The Astros cheating scandal has been ruled upon by MLB, and now a new pall has been cast on the sport. What’s getting missed in the off-season tornado of histrionics?
Here are a few quick observations from this game writer‘s perspective.
- Everyone’s focusing on how the Astros pioneered this particular crime. Getting lost in the noise: the Yankees got dinged for it first. When? Rob Manfred said, “[D]uring an earlier championship season (prior to 2017) the Yankees had violated a rule governing the use of the dugout phone.”
- The Astros’ cheating did NOT spread to the Red Sox with coach Joey Cora. At the same time MLB fined the Yanks for their cheating, they levied a larger penalty on the Red Sox for their Apple Watch cheating scheme in… pay attention now… 2017. So the Red Sox cheating was happening while Cora was still coaching with the competition in Texas. If you’re going to point fingers at the source of the cancer, I think you’re going to have to look northeast, not southwest.
- The timeframe and logistics on the scandal are puzzling, and they all make MLB look slow, old, and infirm. If the cheating was so obvious and widespread in 2017 why was nothing done in 2018 or 2019? Where is the Mitchell Report for this scandal? Why isn’t MLB monitoring bullpen phones? And why oh why wasn’t MLB encrypting the living hell out of the centerfield camera video feed?
- Are you telling me that no MLB employee ever walked through the clubhouse hallway and noticed an Astros employee banging on a freaking trash can? The fact that this could even be considered a legitimate scheme shows the lack of oversight and awareness of the MLB organization. When there’s an aura of apathy from the ruling authority, and two of the most successful teams in the sport are known cheats, you have an environment ripe for malfeasance.

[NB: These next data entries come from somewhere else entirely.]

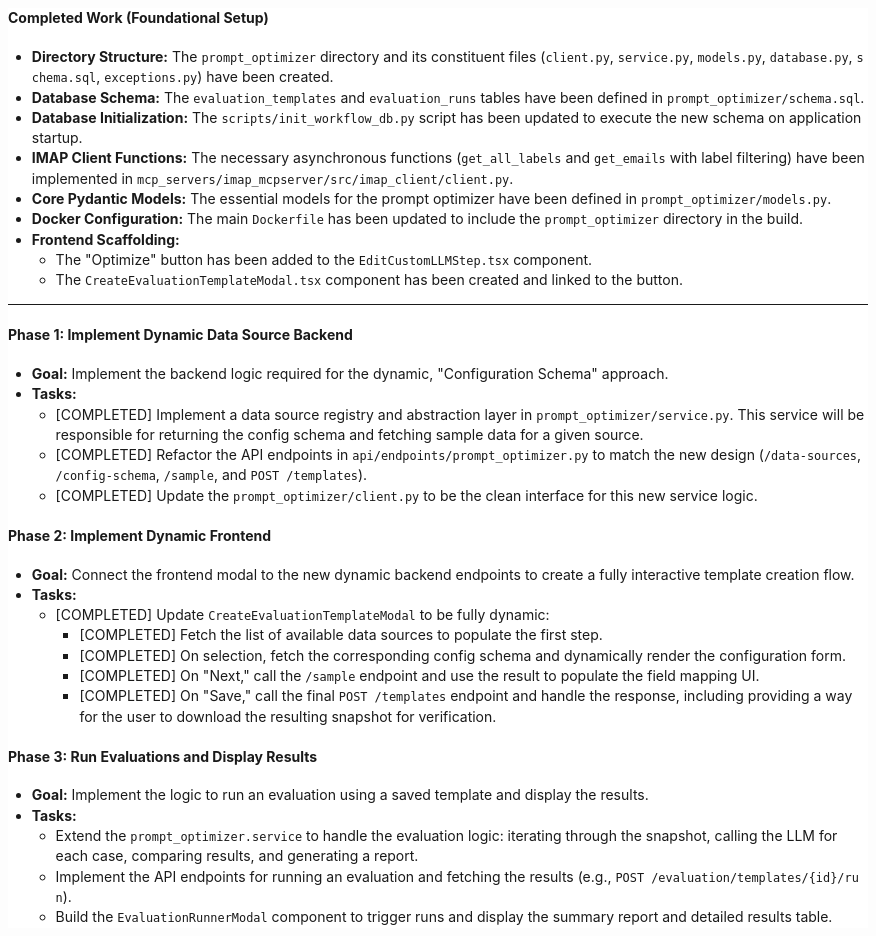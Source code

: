 #### Completed Work (Foundational Setup)
- **Directory Structure:** The `prompt_optimizer` directory and its constituent files (`client.py`, `service.py`, `models.py`, `database.py`, `schema.sql`, `exceptions.py`) have been created.
- **Database Schema:** The `evaluation_templates` and `evaluation_runs` tables have been defined in `prompt_optimizer/schema.sql`.
- **Database Initialization:** The `scripts/init_workflow_db.py` script has been updated to execute the new schema on application startup.
- **IMAP Client Functions:** The necessary asynchronous functions (`get_all_labels` and `get_emails` with label filtering) have been implemented in `mcp_servers/imap_mcpserver/src/imap_client/client.py`.
- **Core Pydantic Models:** The essential models for the prompt optimizer have been defined in `prompt_optimizer/models.py`.
- **Docker Configuration:** The main `Dockerfile` has been updated to include the `prompt_optimizer` directory in the build.
- **Frontend Scaffolding:**
    - The "Optimize" button has been added to the `EditCustomLLMStep.tsx` component.
    - The `CreateEvaluationTemplateModal.tsx` component has been created and linked to the button.

---
#### Phase 1: Implement Dynamic Data Source Backend
-   **Goal:** Implement the backend logic required for the dynamic, "Configuration Schema" approach.
-   **Tasks:**
    -   [COMPLETED] Implement a data source registry and abstraction layer in `prompt_optimizer/service.py`. This service will be responsible for returning the config schema and fetching sample data for a given source.
    -   [COMPLETED] Refactor the API endpoints in `api/endpoints/prompt_optimizer.py` to match the new design (`/data-sources`, `/config-schema`, `/sample`, and `POST /templates`).
    -   [COMPLETED] Update the `prompt_optimizer/client.py` to be the clean interface for this new service logic.

#### Phase 2: Implement Dynamic Frontend
-   **Goal:** Connect the frontend modal to the new dynamic backend endpoints to create a fully interactive template creation flow.
-   **Tasks:**
    -   [COMPLETED] Update `CreateEvaluationTemplateModal` to be fully dynamic:
        -   [COMPLETED] Fetch the list of available data sources to populate the first step.
        -   [COMPLETED] On selection, fetch the corresponding config schema and dynamically render the configuration form.
        -   [COMPLETED] On "Next," call the `/sample` endpoint and use the result to populate the field mapping UI.
        -   [COMPLETED] On "Save," call the final `POST /templates` endpoint and handle the response, including providing a way for the user to download the resulting snapshot for verification.

#### Phase 3: Run Evaluations and Display Results
-   **Goal:** Implement the logic to run an evaluation using a saved template and display the results.
-   **Tasks:**
    -   Extend the `prompt_optimizer.service` to handle the evaluation logic: iterating through the snapshot, calling the LLM for each case, comparing results, and generating a report.
    -   Implement the API endpoints for running an evaluation and fetching the results (e.g., `POST /evaluation/templates/{id}/run`).
    -   Build the `EvaluationRunnerModal` component to trigger runs and display the summary report and detailed results table.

- This all sounds like weak apologetics, I understand. I am an Astros fan, although not a proud one any more. But let’s be serious: if we care about baseball, we have to confront the fact that the disease is clearly more widespread than one team. It’s in MLB’s best interest to make it seem like all is well, when in fact they need to take action about this vulnerability in the game as soon as possible. (I also think that when a championship can be won or lost on a single pitch, MLB needs to wake up, trash the inconsistent cork and yarn juiced ball manufacturing system that they bought in 2018, and switch to a consistent leather-clad high-tech ball like the PGA did in the mid ’60s, but that’s another topic.) We should be looking to MLB and all teams for the reasons why this epidemic has been allowed to spread, both institutionally and ethically. Sure, the stakes are high and everyone is dying to win the ultimate prize. Sure, the Astros failed to consider consequences, asterisks, and a black mark that could ostracize some players from HOF consideration. But did anyone bother to think about sportsmanship, the fans, and the future of the sport? Within these organizations, this cheating was known to most if not all. MLB has to take a good hard look at owners, GMs, managers, and most of all their own internal oversight processes and leadership, to determine how this kind of widespread and obvious subversion of the rules and averred principles of the game can occur.